As stipulated by the Malaysian government’s budget, the casino licensing fee will be increased to MYR150 million per year up from MYR120 million ($28.8 million). The casino duty rate will also be raised from the previous 25 percent to 35 percent of the gross gaming revenue. Furthermore, gaming machine duties will also be raised from 20 percent to 30 percent on gross collection.
Following the budget announcement, Genting Malaysia Bhd. suffered its worst ever single-day fall after a number of analysts downgraded its stock. The investment analysts who have been observing the Malaysian gaming sector pointed out that investors had previously priced in an increase in Malaysia’s gaming tax. However, they were, apparently, not expecting that the government would impose such high taxes – the country’s tax policies on gaming revenue have remained unchanged since the late 90s when the rate jumped from 22 percent to 25 percent.
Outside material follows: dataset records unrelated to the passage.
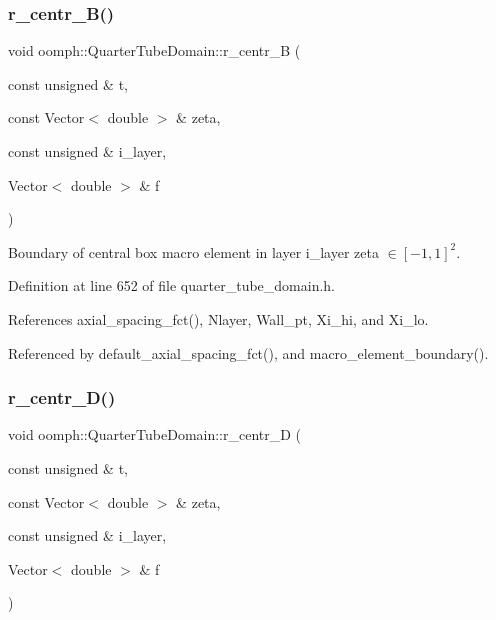 \mbox{\label{classoomph_1_1QuarterTubeDomain_a32896043befe8df1ff01d9de166c1201}} 
\subsubsection{\texorpdfstring{r\+\_\+centr\+\_\+\+B()}{r\_centr\_B()}}
{\footnotesize\ttfamily void oomph\+::\+Quarter\+Tube\+Domain\+::r\+\_\+centr\+\_\+B (\begin{DoxyParamCaption}\item[{const unsigned \&}]{t,  }\item[{const Vector$<$ double $>$ \&}]{zeta,  }\item[{const unsigned \&}]{i\+\_\+layer,  }\item[{Vector$<$ double $>$ \&}]{f }\end{DoxyParamCaption})\hspace{0.3cm}{\ttfamily [private]}}



Boundary of central box macro element in layer i\+\_\+layer zeta $ \in [-1,1]^2 $. 



Definition at line 652 of file quarter\+\_\+tube\+\_\+domain.\+h.



References axial\+\_\+spacing\+\_\+fct(), Nlayer, Wall\+\_\+pt, Xi\+\_\+hi, and Xi\+\_\+lo.



Referenced by default\+\_\+axial\+\_\+spacing\+\_\+fct(), and macro\+\_\+element\+\_\+boundary().

\mbox{\label{classoomph_1_1QuarterTubeDomain_a4012aa5d6f8c535150823478164639c3}} 
\subsubsection{\texorpdfstring{r\+\_\+centr\+\_\+\+D()}{r\_centr\_D()}}
{\footnotesize\ttfamily void oomph\+::\+Quarter\+Tube\+Domain\+::r\+\_\+centr\+\_\+D (\begin{DoxyParamCaption}\item[{const unsigned \&}]{t,  }\item[{const Vector$<$ double $>$ \&}]{zeta,  }\item[{const unsigned \&}]{i\+\_\+layer,  }\item[{Vector$<$ double $>$ \&}]{f }\end{DoxyParamCaption})\hspace{0.3cm}{\ttfamily [private]}}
“The casino license fee and duty rate hike are the largest on record,” said analyst Samuel Yin Shao Yang of Maybank Kim Eng Research. “The new casino duty rate of 35 percent, effective sales and service tax of 3.7 percent and corporate tax rate of 24 percent, ‘crowns’ Resorts World Genting as the heaviest taxed casino in Asia. Macau casinos are also taxed at 39 percent of gross gaming revenue but they are exempted from corporate tax.”
Genting Malaysia’s stock price fell by as much as 30 percent, its biggest drop since 1989. Genting Bhd., its parent company, also saw a 12 percent decrease in stock price which is also its highest since 1989. Some analysts estimate that there will be a MYR600 million to MYR700 million impact on the casino’s earnings before taxation, interest, amortization, and depreciation as well as net income for fiscal years 2019 and 2020. This is likely to offset a huge chunk of the earnings growth that is expected from Genting Bhd.’s capital expenditure into newer capacities over the past half-decade.
On the flipside, some analysts believe that increase casino licensing and tax fees may be offset by the increased volume and revenues that are expected to become a reality when the new theme park reopens. With an increased number of visitors to the Genting Highlands, there will be a positive spillover effect on the highland’s visitors and this will, in a way, cushion it from the overall impact of the new rates.